*DIRECTIONS*: Go through the entries below and print each one exactly.

=== Begin Enclosure ===

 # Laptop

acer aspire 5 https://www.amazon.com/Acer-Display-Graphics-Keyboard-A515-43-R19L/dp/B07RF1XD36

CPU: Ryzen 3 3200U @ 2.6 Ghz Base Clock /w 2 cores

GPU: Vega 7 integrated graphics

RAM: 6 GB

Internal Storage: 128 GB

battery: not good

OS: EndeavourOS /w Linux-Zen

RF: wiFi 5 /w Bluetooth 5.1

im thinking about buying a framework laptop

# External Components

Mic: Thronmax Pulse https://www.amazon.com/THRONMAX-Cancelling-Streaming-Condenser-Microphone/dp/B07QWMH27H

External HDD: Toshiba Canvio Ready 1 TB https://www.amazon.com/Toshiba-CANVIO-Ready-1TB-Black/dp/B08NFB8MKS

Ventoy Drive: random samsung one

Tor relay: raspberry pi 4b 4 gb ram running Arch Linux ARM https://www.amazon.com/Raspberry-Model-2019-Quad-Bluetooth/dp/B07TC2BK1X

=== End Enclosure ===

*EXPECTED ANSWER*:
 # Laptop

acer aspire 5 https://www.amazon.com/Acer-Display-Graphics-Keyboard-A515-43-R19L/dp/B07RF1XD36

CPU: Ryzen 3 3200U @ 2.6 Ghz Base Clock /w 2 cores

GPU: Vega 7 integrated graphics

RAM: 6 GB

Internal Storage: 128 GB

battery: not good

OS: EndeavourOS /w Linux-Zen

RF: wiFi 5 /w Bluetooth 5.1

im thinking about buying a framework laptop

# External Components

Mic: Thronmax Pulse https://www.amazon.com/THRONMAX-Cancelling-Streaming-Condenser-Microphone/dp/B07QWMH27H

External HDD: Toshiba Canvio Ready 1 TB https://www.amazon.com/Toshiba-CANVIO-Ready-1TB-Black/dp/B08NFB8MKS

Ventoy Drive: random samsung one

Tor relay: raspberry pi 4b 4 gb ram running Arch Linux ARM https://www.amazon.com/Raspberry-Model-2019-Quad-Bluetooth/dp/B07TC2BK1X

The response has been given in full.